§ WHAT IS BEING ASKED
Your answer should be only the lines below from the one with "The strategies using" to the one with "for technical indicators.", repeated exactly, ends included.

-=-=-

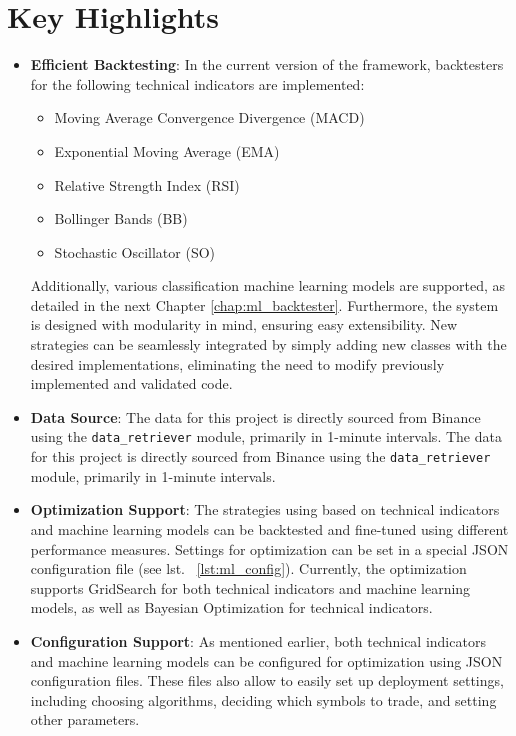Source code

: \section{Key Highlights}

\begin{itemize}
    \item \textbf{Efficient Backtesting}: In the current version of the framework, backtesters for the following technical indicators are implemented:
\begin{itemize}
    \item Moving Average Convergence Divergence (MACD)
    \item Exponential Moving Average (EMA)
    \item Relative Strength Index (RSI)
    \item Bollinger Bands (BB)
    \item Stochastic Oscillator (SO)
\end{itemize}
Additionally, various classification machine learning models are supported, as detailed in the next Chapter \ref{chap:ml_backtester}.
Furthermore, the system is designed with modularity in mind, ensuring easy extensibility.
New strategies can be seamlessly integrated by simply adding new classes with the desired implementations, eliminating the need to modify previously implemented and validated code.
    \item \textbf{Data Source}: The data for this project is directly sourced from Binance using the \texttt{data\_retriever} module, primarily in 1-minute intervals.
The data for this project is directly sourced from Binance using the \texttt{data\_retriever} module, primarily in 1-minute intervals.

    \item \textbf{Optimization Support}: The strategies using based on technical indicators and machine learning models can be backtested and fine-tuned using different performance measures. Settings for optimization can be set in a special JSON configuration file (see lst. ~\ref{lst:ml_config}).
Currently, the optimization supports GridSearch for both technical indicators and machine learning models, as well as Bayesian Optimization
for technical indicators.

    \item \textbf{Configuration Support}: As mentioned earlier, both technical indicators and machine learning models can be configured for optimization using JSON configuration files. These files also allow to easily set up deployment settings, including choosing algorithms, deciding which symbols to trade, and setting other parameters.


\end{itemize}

-=-=-

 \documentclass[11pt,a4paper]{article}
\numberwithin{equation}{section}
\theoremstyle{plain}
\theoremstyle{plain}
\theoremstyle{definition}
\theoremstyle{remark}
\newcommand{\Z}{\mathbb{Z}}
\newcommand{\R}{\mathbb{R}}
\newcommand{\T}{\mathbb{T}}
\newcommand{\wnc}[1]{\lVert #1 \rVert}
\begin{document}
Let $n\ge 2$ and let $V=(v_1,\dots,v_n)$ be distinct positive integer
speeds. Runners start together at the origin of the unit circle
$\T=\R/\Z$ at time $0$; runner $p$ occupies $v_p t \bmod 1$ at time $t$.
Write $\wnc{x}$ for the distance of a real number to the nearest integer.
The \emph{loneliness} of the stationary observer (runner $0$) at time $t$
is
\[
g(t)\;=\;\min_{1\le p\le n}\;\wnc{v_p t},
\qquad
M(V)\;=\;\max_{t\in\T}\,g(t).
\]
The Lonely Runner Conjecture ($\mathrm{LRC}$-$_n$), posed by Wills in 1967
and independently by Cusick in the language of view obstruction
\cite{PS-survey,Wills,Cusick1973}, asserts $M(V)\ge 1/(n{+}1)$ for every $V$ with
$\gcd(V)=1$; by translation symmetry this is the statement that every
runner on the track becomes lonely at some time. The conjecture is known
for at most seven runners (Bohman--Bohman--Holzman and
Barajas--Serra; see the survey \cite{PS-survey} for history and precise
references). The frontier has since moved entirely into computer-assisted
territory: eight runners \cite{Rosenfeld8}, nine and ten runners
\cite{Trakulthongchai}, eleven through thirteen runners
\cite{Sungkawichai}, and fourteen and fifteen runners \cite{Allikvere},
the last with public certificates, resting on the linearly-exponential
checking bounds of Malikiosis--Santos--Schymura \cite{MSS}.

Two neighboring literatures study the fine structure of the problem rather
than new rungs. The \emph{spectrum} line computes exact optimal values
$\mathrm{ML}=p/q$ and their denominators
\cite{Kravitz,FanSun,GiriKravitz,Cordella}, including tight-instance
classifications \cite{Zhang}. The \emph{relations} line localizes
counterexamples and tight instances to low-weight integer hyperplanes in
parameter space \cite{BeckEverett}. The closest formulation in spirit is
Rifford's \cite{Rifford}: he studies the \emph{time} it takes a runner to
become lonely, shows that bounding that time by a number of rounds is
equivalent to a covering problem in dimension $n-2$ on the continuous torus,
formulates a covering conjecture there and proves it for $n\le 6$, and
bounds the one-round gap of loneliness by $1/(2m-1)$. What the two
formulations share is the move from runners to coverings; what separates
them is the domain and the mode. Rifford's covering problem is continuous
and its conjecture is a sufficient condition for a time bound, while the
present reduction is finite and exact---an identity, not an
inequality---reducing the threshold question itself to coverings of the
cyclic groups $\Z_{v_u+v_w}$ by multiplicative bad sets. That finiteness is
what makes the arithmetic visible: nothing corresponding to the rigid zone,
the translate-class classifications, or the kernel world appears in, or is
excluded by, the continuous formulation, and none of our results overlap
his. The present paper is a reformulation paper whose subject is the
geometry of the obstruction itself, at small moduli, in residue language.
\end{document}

-=-=-

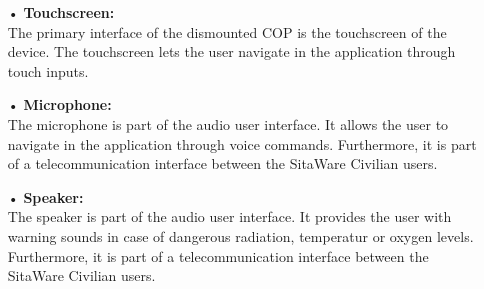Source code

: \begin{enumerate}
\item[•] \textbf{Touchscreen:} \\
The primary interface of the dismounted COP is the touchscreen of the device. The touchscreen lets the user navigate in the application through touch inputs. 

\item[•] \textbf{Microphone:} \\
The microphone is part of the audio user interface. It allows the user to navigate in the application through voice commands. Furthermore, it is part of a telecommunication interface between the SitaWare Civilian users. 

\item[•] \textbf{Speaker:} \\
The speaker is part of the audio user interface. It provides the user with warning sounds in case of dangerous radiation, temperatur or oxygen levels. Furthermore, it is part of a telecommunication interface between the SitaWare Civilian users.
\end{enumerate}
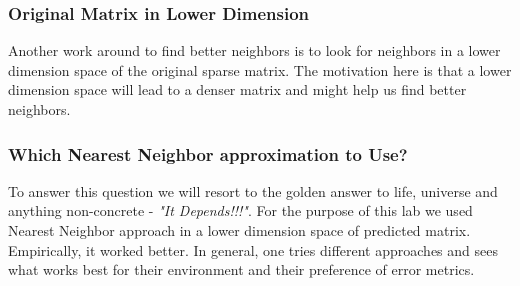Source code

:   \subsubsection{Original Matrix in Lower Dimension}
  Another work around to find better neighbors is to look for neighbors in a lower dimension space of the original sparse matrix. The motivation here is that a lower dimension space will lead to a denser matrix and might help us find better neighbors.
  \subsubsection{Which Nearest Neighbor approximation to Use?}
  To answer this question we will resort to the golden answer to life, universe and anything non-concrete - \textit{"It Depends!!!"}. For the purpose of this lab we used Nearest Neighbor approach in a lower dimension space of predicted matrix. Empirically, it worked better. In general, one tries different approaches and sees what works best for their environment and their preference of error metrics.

-=-=-

§ ANSWER TO THE PROBLEM
    \item \textbf{Optimization Support}: The strategies using based on technical indicators and machine learning models can be backtested and fine-tuned using different performance measures. Settings for optimization can be set in a special JSON configuration file (see lst. ~\ref{lst:ml_config}).
Currently, the optimization supports GridSearch for both technical indicators and machine learning models, as well as Bayesian Optimization
for technical indicators.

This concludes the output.